- **Task goal**: Nothing but the exact text of the entries should appear in your answer; pictures stay out.

Plain-text document sources

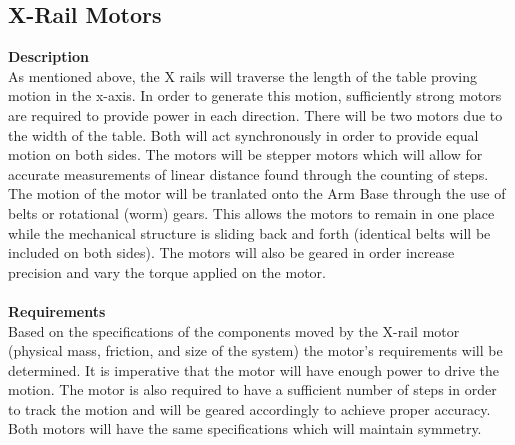 \documentclass[titlepage]{article}
\begin{document}
\begin{center}
\begin{center}
\begin{center}
\begin{center}
\begin{center}
\begin{center}
\begin{center}
\begin{center}
\begin{center}
\begin{center}
\begin{center}
\begin{center}
\begin{center}
\begin{center}
\begin{center}
\begin{center}
\begin{center}
\begin{center}
\begin{center}
\begin{center}
\subsection{X-Rail Motors}
\textbf{Description}\\
As mentioned above, the X rails will traverse the length of the table proving motion in the x-axis. In order to generate this motion, sufficiently strong motors are required to provide power in each direction. There will be two motors due to the width of the table. Both will act synchronously in order to provide equal motion on both sides. The motors will be stepper motors which will allow for accurate measurements of linear distance found through the counting of steps. The motion of the motor will be tranlated onto the Arm Base through the use of belts or rotational (worm) gears. This allows the motors to remain in one place while the mechanical structure is sliding back and forth (identical belts will be included on both sides). The motors will also be geared in order increase precision and vary the torque applied on the motor.\\\\
\textbf{Requirements}\\
Based on the specifications of the components moved by the X-rail motor (physical mass, friction, and size of the system) the motor's requirements will be determined. It is imperative that the motor will have enough power to drive the motion. The motor is also required to have a sufficient number of steps in order to track the motion and will be geared accordingly to achieve proper accuracy. Both motors will have the same specifications which will maintain symmetry. 


\end{center}
\end{center}
\end{center}
\end{center}
\end{center}
\end{center}
\end{center}
\end{center}
\end{center}
\end{center}
\end{center}
\end{center}
\end{center}
\end{center}
\end{center}
\end{center}
\end{center}
\end{center}
\end{center}
\end{center}
\end{document}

- **Result of this exercise**:
 \documentclass[titlepage]{article}
\begin{document}
\begin{center}
\begin{center}
\begin{center}
\begin{center}
\begin{center}
\begin{center}
\begin{center}
\begin{center}
\begin{center}
\begin{center}
\begin{center}
\begin{center}
\begin{center}
\begin{center}
\begin{center}
\begin{center}
\begin{center}
\begin{center}
\begin{center}
\begin{center}
\subsection{X-Rail Motors}
\textbf{Description}\\
As mentioned above, the X rails will traverse the length of the table proving motion in the x-axis. In order to generate this motion, sufficiently strong motors are required to provide power in each direction. There will be two motors due to the width of the table. Both will act synchronously in order to provide equal motion on both sides. The motors will be stepper motors which will allow for accurate measurements of linear distance found through the counting of steps. The motion of the motor will be tranlated onto the Arm Base through the use of belts or rotational (worm) gears. This allows the motors to remain in one place while the mechanical structure is sliding back and forth (identical belts will be included on both sides). The motors will also be geared in order increase precision and vary the torque applied on the motor.\\\\
\textbf{Requirements}\\
Based on the specifications of the components moved by the X-rail motor (physical mass, friction, and size of the system) the motor's requirements will be determined. It is imperative that the motor will have enough power to drive the motion. The motor is also required to have a sufficient number of steps in order to track the motion and will be geared accordingly to achieve proper accuracy. Both motors will have the same specifications which will maintain symmetry. 


\end{center}
\end{center}
\end{center}
\end{center}
\end{center}
\end{center}
\end{center}
\end{center}
\end{center}
\end{center}
\end{center}
\end{center}
\end{center}
\end{center}
\end{center}
\end{center}
\end{center}
\end{center}
\end{center}
\end{center}
\end{document}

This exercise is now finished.